The ‘Waaris’ Issue (Pun unintended!)

However, we were marred by inherent contradictions. A woman was sanctified as a bonafide mother only if she bore a son, no matter the number of daughters she had. Just having a daughter for progeny meant a question mark on her existence and that of her daughter. She was pitied upon for want of a ‘Waaris’, and nobody to light the pyre when dead.

The fall-out of this son fixation has seen a skewed gender ratio and genocide of sorts, when thousands died on the altar of dowry or female foeticide. Sociological and familial subtle humiliation of women on such accounts got ingrained in Indian sensibilities as a way of life, via deep rooted physical, emotional and psychological abuse, and violence.

I remember an elderly lady who narrated her story.
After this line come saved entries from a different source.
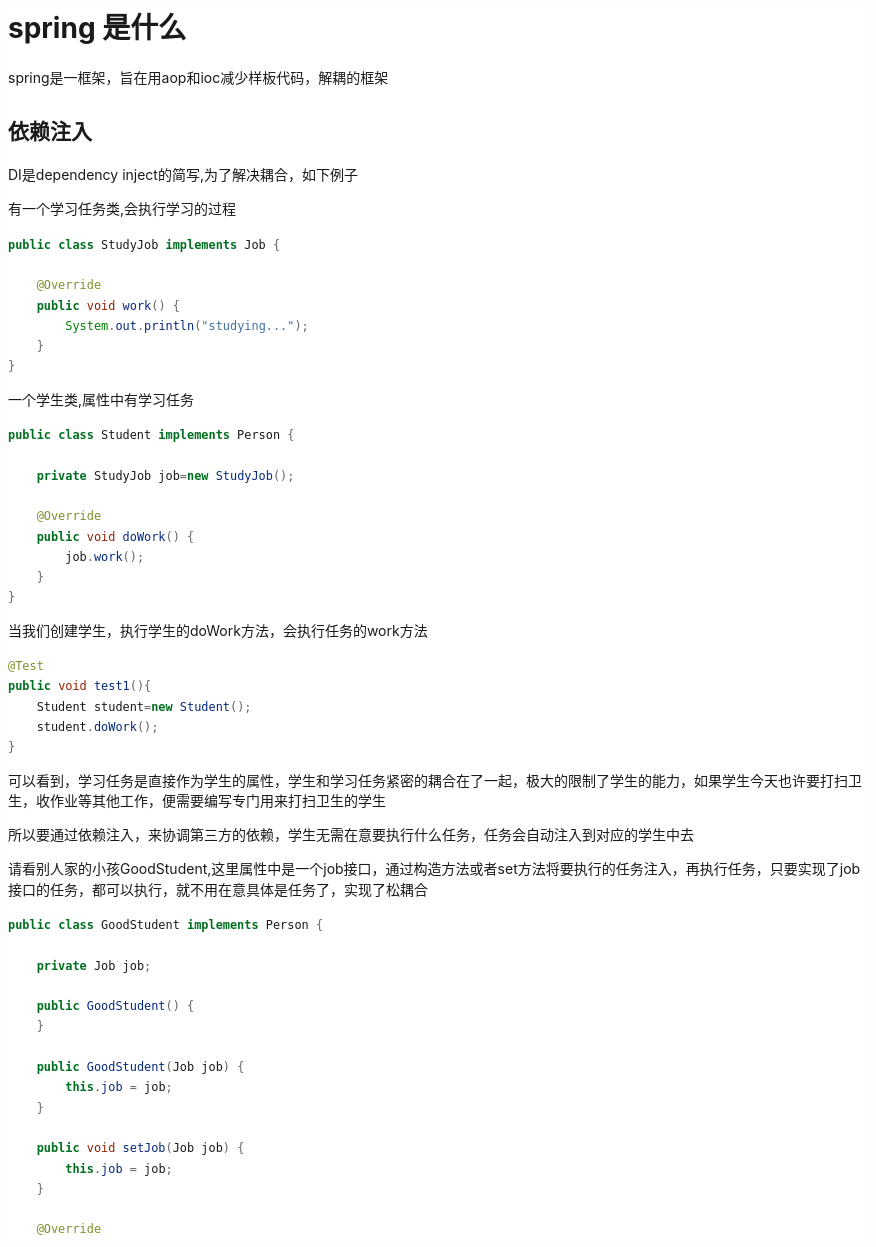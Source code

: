 # spring 是什么

spring是一框架，旨在用aop和ioc减少样板代码，解耦的框架

## 依赖注入

DI是dependency inject的简写,为了解决耦合，如下例子

有一个学习任务类,会执行学习的过程

```java
public class StudyJob implements Job {

    @Override
    public void work() {
        System.out.println("studying...");
    }
}
```

一个学生类,属性中有学习任务

```java
public class Student implements Person {

    private StudyJob job=new StudyJob();

    @Override
    public void doWork() {
        job.work();
    }
}
```

当我们创建学生，执行学生的doWork方法，会执行任务的work方法

```java
@Test
public void test1(){
    Student student=new Student();
    student.doWork();
}
```

可以看到，学习任务是直接作为学生的属性，学生和学习任务紧密的耦合在了一起，极大的限制了学生的能力，如果学生今天也许要打扫卫生，收作业等其他工作，便需要编写专门用来打扫卫生的学生

所以要通过依赖注入，来协调第三方的依赖，学生无需在意要执行什么任务，任务会自动注入到对应的学生中去

请看别人家的小孩GoodStudent,这里属性中是一个job接口，通过构造方法或者set方法将要执行的任务注入，再执行任务，只要实现了job接口的任务，都可以执行，就不用在意具体是任务了，实现了松耦合

```java
public class GoodStudent implements Person {
    
    private Job job;

    public GoodStudent() {
    }

    public GoodStudent(Job job) {
        this.job = job;
    }
    
    public void setJob(Job job) {
        this.job = job;
    }

    @Override
```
She was left on hospital bed unattended when she bore a third daughter. Her eyes welled up with hurt and anger as she recalled the ordeal, but at the same time feels vindicated and victorious to have ultimately borne a son after “millions of prayers and more arduous ordeals”. What a contradiction! All this an more, just at the altar of an ‘Oh so glorified motherhood’, where a woman is often compared to ‘Mother Earth’.

A very strange manifestation of son fixation and glorified motherhood has been the spiral of inherent rage that women carry all through their lives.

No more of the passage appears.